Filter the entries down to the lines containing "Prediction", and copy those lines.
*** Source data
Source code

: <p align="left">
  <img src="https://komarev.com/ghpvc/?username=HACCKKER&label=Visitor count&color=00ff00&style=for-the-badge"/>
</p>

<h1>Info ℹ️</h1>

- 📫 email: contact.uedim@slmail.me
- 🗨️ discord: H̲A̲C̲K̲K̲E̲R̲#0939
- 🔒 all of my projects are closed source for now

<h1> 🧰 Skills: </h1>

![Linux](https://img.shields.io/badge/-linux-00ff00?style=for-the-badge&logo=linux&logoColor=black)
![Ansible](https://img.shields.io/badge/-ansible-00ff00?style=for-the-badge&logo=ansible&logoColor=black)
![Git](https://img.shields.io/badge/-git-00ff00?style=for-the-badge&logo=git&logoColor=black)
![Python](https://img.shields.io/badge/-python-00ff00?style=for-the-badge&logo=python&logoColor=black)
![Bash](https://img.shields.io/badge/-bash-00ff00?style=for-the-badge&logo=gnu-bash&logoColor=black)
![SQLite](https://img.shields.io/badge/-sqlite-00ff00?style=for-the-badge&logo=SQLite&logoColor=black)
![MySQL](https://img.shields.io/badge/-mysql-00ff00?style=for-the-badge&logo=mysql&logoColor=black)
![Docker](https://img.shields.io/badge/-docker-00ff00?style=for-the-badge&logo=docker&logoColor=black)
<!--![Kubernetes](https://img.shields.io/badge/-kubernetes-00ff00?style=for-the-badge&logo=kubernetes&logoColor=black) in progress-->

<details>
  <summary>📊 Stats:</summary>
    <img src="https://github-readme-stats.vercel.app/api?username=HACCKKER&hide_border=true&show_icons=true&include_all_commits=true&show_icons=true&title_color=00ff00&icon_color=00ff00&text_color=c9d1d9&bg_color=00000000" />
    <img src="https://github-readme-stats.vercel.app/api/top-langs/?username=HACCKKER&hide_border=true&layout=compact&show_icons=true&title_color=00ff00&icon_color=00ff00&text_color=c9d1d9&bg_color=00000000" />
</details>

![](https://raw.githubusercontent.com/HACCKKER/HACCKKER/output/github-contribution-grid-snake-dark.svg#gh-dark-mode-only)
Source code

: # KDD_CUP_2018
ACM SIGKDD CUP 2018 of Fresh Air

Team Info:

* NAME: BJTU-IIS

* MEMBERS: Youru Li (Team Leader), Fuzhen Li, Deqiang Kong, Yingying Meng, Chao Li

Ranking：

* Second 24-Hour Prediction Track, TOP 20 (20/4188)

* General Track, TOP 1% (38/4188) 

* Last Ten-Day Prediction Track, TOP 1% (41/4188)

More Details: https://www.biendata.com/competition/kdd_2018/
******
Result below:
* Second 24-Hour Prediction Track, TOP 20 (20/4188)
* Last Ten-Day Prediction Track, TOP 1% (41/4188)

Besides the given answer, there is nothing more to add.